Mulheres negras das letras: reflexões sobre a produção literária feminina negra no nordeste brasileiro
Ruberlândia Araújo de Farias
Licenciada em Letras (UERN), especialista em Psicopedagogia Institucional (FIP), mestranda em Ciências da Educação (Facem), professora da rede pública municipal e estadual em Alto do Rodrigues/RN
A historicidade da literatura brasileira foi consolidada predominantemente pela figura masculina. Instantaneamente, invocamos escritores como Machado de Assis, José de Alencar, Jorge Amado, Guimarães Rosa, Carlos Drummond de Andrade e Rui Barbosa, entre outros ilustríssimos nomes cujas obras se imortalizaram nos anais da Academia Brasileira de Letras (ABL). Porém, nesse contexto intelectual épico e literário, surgem timidamente, no fim do século XVIII e início do século XX, as primeiras produções textuais de mulheres cujas vozes foram silenciadas, excluídas ou subjugadas pela cultura da subserviência aos padrões ideológicos estabelecidos culturalmente pelo homem. Assim sendo, este trabalho tem como objetivo geral retratar a importância das mulheres negras escritoras e refletir sobre a produção literária feminina negra no Nordeste brasileiro mediante um resgate histórico que contribui para delinear lutas e conquistas dessas heroínas no “fazer” literário nordestino.

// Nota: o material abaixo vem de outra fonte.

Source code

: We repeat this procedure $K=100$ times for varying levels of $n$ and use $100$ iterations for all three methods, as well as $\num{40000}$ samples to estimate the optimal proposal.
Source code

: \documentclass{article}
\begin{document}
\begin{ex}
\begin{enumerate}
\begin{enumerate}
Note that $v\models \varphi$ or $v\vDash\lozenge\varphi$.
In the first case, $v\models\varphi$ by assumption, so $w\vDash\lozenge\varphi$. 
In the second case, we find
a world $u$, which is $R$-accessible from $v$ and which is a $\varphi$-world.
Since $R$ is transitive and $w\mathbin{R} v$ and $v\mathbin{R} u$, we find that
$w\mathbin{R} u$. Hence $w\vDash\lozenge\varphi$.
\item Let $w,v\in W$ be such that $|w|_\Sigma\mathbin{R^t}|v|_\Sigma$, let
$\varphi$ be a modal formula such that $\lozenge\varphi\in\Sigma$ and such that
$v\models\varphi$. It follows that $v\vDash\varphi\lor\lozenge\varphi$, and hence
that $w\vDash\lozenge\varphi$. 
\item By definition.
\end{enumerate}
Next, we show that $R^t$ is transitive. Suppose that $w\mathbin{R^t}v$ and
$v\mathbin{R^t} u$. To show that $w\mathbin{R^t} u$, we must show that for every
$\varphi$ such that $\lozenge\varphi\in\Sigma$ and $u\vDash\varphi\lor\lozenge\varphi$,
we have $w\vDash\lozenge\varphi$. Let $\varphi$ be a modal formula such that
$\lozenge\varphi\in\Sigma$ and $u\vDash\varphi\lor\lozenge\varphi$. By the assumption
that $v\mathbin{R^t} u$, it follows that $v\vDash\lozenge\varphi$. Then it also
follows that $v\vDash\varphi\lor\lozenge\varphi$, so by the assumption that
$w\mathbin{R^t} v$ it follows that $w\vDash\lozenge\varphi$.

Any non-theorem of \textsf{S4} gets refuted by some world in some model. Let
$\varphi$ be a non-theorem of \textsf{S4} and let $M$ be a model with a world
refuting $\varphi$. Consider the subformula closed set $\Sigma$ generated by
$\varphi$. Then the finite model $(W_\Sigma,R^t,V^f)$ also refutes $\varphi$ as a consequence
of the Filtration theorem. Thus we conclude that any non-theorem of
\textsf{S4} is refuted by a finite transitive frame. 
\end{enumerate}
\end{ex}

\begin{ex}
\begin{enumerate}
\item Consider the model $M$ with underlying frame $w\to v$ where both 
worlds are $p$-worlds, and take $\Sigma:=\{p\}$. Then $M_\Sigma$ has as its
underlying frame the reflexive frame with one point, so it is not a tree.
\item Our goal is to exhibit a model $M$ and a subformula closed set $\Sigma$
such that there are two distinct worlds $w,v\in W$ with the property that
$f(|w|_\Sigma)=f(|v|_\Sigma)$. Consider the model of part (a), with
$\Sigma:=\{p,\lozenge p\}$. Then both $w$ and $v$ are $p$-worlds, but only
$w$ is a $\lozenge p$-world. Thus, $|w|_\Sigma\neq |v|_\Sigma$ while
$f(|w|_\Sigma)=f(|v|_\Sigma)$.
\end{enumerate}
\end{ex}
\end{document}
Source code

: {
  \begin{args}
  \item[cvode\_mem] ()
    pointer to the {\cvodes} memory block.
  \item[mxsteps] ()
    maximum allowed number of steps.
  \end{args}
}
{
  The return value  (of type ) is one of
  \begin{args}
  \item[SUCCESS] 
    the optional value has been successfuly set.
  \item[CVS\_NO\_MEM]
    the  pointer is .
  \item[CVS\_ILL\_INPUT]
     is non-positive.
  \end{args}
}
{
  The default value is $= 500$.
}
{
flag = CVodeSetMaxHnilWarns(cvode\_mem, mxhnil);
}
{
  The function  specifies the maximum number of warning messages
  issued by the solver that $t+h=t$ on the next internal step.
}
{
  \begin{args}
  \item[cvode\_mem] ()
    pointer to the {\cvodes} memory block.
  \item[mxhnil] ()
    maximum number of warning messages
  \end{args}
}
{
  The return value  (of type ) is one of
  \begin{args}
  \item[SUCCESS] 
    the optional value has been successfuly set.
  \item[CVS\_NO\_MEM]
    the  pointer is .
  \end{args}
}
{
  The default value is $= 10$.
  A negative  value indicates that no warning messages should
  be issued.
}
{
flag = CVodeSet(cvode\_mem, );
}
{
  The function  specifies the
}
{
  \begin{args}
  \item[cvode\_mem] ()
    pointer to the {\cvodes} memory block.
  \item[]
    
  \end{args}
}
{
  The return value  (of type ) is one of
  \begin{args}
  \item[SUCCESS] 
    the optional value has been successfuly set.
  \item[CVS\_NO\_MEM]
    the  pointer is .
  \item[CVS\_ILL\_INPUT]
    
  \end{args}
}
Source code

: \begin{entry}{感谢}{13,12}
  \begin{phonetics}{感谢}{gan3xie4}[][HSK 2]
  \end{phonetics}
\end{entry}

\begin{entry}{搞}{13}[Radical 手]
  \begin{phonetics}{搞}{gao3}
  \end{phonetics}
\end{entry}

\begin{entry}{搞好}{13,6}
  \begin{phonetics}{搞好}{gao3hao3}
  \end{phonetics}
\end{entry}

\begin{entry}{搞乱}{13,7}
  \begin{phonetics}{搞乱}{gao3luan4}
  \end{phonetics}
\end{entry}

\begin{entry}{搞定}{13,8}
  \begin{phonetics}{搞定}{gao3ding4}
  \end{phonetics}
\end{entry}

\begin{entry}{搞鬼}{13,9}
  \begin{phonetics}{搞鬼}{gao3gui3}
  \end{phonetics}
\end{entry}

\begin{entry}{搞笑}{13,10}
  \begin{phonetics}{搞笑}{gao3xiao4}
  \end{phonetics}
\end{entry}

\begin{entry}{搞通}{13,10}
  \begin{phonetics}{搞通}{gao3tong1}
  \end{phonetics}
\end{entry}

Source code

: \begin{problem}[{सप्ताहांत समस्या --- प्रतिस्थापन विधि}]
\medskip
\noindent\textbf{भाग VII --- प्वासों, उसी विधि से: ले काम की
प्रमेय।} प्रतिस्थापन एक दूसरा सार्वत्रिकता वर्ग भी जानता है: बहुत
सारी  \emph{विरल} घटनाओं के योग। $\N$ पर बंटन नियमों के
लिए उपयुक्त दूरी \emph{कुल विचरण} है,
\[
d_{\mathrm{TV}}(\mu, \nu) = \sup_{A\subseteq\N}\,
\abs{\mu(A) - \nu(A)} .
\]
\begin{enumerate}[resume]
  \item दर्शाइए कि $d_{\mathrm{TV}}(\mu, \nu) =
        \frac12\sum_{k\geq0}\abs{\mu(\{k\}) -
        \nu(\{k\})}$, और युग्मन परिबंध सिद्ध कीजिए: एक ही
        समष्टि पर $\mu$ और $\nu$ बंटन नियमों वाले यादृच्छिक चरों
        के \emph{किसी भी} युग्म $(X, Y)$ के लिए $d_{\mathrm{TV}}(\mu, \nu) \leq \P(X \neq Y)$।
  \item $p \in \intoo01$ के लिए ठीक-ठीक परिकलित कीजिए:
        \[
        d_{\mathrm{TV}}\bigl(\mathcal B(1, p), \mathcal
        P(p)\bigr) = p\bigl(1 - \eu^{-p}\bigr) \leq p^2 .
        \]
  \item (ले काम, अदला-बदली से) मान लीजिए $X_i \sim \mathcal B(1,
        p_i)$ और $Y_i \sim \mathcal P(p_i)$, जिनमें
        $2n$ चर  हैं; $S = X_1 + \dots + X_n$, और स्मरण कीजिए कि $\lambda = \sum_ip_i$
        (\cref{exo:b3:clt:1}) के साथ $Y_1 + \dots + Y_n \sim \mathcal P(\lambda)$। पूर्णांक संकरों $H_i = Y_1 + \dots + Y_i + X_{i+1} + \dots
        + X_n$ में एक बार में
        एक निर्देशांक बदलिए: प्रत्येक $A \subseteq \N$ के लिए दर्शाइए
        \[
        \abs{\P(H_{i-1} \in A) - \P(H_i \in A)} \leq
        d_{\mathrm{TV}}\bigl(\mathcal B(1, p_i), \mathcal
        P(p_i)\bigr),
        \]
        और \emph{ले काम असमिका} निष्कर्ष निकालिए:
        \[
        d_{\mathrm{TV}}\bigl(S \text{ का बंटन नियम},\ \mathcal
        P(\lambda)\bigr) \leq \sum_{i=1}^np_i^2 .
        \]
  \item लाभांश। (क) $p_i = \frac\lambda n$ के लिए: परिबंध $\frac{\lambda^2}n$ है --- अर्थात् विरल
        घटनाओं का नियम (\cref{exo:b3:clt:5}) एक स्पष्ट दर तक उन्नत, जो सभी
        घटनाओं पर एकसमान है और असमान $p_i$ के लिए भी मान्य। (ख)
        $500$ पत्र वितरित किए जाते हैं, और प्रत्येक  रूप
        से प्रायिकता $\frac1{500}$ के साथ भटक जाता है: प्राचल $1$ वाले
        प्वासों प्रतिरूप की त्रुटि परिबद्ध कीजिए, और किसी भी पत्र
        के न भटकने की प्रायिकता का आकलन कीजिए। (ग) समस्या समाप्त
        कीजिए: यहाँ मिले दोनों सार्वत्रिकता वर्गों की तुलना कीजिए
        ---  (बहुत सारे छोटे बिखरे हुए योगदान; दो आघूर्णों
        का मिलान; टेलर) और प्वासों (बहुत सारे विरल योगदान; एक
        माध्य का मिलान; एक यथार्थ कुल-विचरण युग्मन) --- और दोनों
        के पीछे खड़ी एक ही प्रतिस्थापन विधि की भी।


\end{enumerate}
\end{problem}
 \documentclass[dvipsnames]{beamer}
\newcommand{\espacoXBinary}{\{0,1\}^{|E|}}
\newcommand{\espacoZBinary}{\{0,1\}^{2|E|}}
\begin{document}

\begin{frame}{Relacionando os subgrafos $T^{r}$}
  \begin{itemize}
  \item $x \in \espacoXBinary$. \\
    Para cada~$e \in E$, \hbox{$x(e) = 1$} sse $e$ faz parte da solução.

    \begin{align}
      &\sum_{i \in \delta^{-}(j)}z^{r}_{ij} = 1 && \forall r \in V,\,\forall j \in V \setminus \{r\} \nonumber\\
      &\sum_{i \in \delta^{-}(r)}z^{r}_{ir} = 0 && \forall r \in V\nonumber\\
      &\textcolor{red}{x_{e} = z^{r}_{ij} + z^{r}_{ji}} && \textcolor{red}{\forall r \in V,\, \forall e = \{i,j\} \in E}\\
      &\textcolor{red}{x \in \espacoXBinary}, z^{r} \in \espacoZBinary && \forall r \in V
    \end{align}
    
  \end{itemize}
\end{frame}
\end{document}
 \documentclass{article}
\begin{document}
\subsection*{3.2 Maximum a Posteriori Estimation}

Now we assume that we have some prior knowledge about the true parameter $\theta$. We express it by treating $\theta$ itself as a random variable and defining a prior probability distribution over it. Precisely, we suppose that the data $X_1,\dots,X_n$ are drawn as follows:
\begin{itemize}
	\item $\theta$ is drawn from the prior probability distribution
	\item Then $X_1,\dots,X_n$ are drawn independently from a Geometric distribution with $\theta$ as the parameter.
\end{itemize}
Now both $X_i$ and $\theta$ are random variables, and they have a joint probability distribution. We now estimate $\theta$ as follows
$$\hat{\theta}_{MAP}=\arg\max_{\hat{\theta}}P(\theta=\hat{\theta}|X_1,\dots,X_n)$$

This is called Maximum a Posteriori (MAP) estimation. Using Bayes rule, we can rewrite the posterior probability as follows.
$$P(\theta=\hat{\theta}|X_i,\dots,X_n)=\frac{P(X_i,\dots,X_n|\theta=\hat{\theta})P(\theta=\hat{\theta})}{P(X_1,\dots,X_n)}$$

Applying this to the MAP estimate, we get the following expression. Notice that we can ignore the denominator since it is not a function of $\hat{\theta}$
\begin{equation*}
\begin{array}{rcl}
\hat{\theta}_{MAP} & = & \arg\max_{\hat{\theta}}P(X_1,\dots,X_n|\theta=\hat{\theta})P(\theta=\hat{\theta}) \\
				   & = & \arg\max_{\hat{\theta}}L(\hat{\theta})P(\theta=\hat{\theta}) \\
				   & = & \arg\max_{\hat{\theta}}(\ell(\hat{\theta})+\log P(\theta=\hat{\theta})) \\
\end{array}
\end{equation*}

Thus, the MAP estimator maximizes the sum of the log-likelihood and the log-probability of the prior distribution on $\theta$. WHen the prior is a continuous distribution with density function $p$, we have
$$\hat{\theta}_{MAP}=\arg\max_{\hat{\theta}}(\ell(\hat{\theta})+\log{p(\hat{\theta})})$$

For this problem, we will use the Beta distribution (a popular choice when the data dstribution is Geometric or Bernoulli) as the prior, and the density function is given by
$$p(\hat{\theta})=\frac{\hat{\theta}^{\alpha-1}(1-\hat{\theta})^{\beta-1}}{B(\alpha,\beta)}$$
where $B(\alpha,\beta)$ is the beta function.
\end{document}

Segundo Campos (2008, p. 3), no meio literário, elas não aparecem como heroínas de uma raça, musa ou protagonista de um romance. Poucas ganharam visibilidade, mas também tiveram que enfrentar grandes desafios e preconceitos para que seus escritos fossem publicados, vendidos e lidos. Auta de Souza, Esperança Garcia, Militana Salustino do Nascimento, Maria Firmina dos Reis, Jenyffer Nascimento, Jarid Arraes, Waleska Barbosa, Odailta Alves, Joy Thamires, Bel Puã, Maria Beatriz do Nascimento, Raimunda Frazão, Calila das Mercês, Sara Messias, Taylane Cruz e Luna Vitrolira – mulheres negras de séculos diferentes, que fizeram e fazem suas vozes ecoarem nas linhas e entrelinhas de um livro em forma de poesia ou prosa.
Representatividade de 16 mulheres negras nordestinas na literatura dos séculos XVIII ao XX
A literatura nordestina, ao longo dos séculos, foi representada pelo sexo dominante de um círculo literário fechado e estruturalmente condicionado pelo patriarcalismo dominante. É importante destacar o que é ser mulher negra no Nordeste brasileiro, e a literatura é uma das fontes de apresentação histórica, em que há a prevalência de ser estereotipada à condição de esposa-dona de casa, fortemente marginalizada, excluída e/ou vítima de preconceito. E, aliada a esse sistema, tem-se a exclusão das mulheres do acesso à educação, ainda mais sendo negra numa sociedade escravocrata, em que a escolarização não era permitida aos escravizados e o coronelismo predominava nos interiores e no meio rural das pequenas cidades, provocando seu ocultamento e sua invisibilidade intelectual na escrita.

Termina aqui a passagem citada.